Backing up data is a strategic and critical process to copy and recover data efficiently. It is also used to ensure data is available daily for your employees to use as needed. Data centers have evolved immensely over the past few years and have seen a huge growth in storage, business analytics, and large adoption of Cloud and virtualized solutions across the enterprise. This evolution has forced backup solutions to grow and expand as well. An effective backup and recovery plan will set the foundation for disaster recovery and can achieve consistent data availability, reduced storage complexity and cost, financial loss protection, operational efficiency, and increased productivity from staff.
When researching and evaluating backup solutions it is important to consider the value of the data and financial and operational impacts to the business if it were down or unavailable for a certain period of time. Recovery point objectives and recovery time objectives as well as current storage capacity and expenses are all considerations businesses should review. Some businesses may decide to include data backup as part of their security policy.
Backing up data in the cloud saves money from purchasing external hard drives or other storage media and having to find a place to store those hard drives. With a Cloud-based backup solution the system can be configured to automatically backup during idle times such as late night after hours. Several Cloud service providers offer backup services that keep data secure, many services allow backed up data to be retrieved on a smartphone or other portable wireless device.
Time well spent
Saving data to the Cloud is a good way to automate backups but does have a very slow backup rate typically on the initial use. The first time you backup your data may be slow because of the Internet connection and amount of data being processed. The reason for this is you are backing up everything. Each following backup will only be for updates; those backup sessions should only take 15 to 30 minutes depending on how many updates need to be backed up. Many Cloud storage solutions only back up personal files and data, system boot up files and other system files are not typically backed up unless specified. This saves space and reduces cost for businesses who don’t care if they have to reinstall their OS because they may already have those files backed up as a hard copy.

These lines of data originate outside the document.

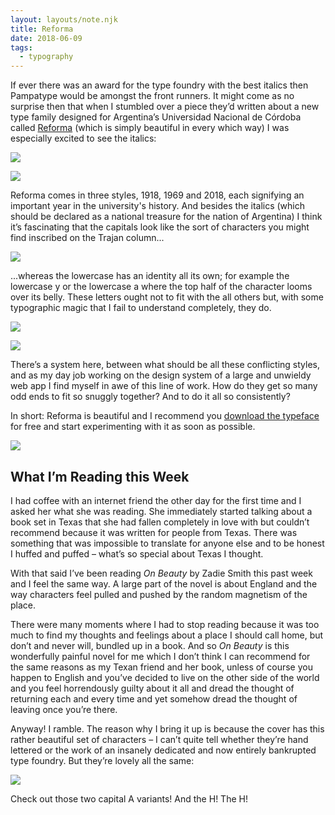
 ```yaml
---
layout: layouts/note.njk
title: Reforma
date: 2018-06-09
tags:
  - typography
---
```


If ever there was an award for the type foundry with the best italics then Pampatype would be amongst the front runners. It might come as no surprise then that when I stumbled over a piece they’d written about a new type family designed for Argentina’s Universidad Nacional de Córdoba called [Reforma](https://pampatype.com/blog/reforma) (which is simply beautiful in every which way) I was especially excited to see the italics:

![](https://buttondown.s3.us-west-2.amazonaws.com/images/7942a6b2-4371-4835-9e2e-4f67be20e62a.png)

![](https://buttondown.s3.us-west-2.amazonaws.com/images/c2cc2e55-c42a-42a7-a1cc-49d6272fad31.png)

Reforma comes in three styles, 1918, 1969 and 2018, each signifying an important year in the university's history. And besides the italics (which should be declared as a national treasure for the nation of Argentina) I think it’s fascinating that the capitals look like the sort of characters you might find inscribed on the Trajan column...

![](https://buttondown.s3.us-west-2.amazonaws.com/images/fdeac51e-90ef-430e-b127-3eea22825ae3.png)

...whereas the lowercase has an identity all its own; for example the lowercase y or the lowercase a where the top half of the character looms over its belly. These letters ought not to fit with the all others but, with some typographic magic that I fail to understand completely, they do.

![](https://buttondown.s3.us-west-2.amazonaws.com/images/1dda5bd5-ecb7-4f11-80f3-20dd85c3a22f.png)

![](https://buttondown.s3.us-west-2.amazonaws.com/images/d1cd9d6f-46a3-4399-977f-6aa06140a9c8.png)

There’s a system here, between what should be all these conflicting styles, and as my day job working on the design system of a large and unwieldy web app I find myself in awe of this line of work. How do they get so many odd ends to fit so snuggly together? And to do it all so consistently?

In short: Reforma is beautiful and I recommend you [download the typeface](https://pampatype.com/reforma) for free and start experimenting with it as soon as possible.

![](https://buttondown.s3.us-west-2.amazonaws.com/images/44060c8c-ac57-4056-a2a6-f3dd65e1994d.png)

## What I’m Reading this Week

I had coffee with an internet friend the other day for the first time and I asked her what she was reading. She immediately started talking about a book set in Texas that she had fallen completely in love with but couldn’t recommend because it was written for people from Texas. There was something that was impossible to translate for anyone else and to be honest I huffed and puffed – what’s so special about Texas I thought.

With that said I’ve been reading _On Beauty_ by Zadie Smith this past week and I feel the same way. A large part of the novel is about England and the way characters feel pulled and pushed by the random magnetism of the place.

There were many moments where I had to stop reading because it was too much to find my thoughts and feelings about a place I should call home, but don’t and never will, bundled up in a book. And so _On Beauty_ is this wonderfully painful novel for me which I don’t think I can recommend for the same reasons as my Texan friend and her book, unless of course you happen to English and you’ve decided to live on the other side of the world and you feel horrendously guilty about it all and dread the thought of returning each and every time and yet somehow dread the thought of leaving once you’re there.

Anyway! I ramble. The reason why I bring it up is because the cover has this rather beautiful set of characters – I can’t quite tell whether they’re hand lettered or the work of an insanely dedicated and now entirely bankrupted type foundry. But they’re lovely all the same:

![](https://buttondown.s3.us-west-2.amazonaws.com/images/c31e3258-1e17-4735-bd6c-3e8d1b0e276c.jpg)

Check out those two capital A variants! And the H! The H!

A backup solution is composed of software, systems, data deduplication, data archiving, and a disaster recovery plan. Backup software ensures the protection and restoration of data, regardless of type or location. Backup systems in the Cloud provide faster access and recovery and eliminate the need for a physical form of media such as a tape or disk drive. Data deduplication saves storage and eliminates redundancy. Data that is not used very often or contains historical data could be backed up on a separate portion of the Cloud and not included in a daily update if no changes are made to it. The Cloud itself presents an off-site storage and recovery solution through remote data centers.
The process of data backup on the Cloud includes sending a copy of the data over a private or public network to a remote server. The server is hosted by a third party Cloud service provider for a fee (based on the storage capacity required, bandwidth usage, or number of users). Applications scheduled for daily backups collect, compress, encrypt, and transfer data back to the service provider’s data center. Incremental backups after the initial backup help reduce bandwidth usage and lower costs.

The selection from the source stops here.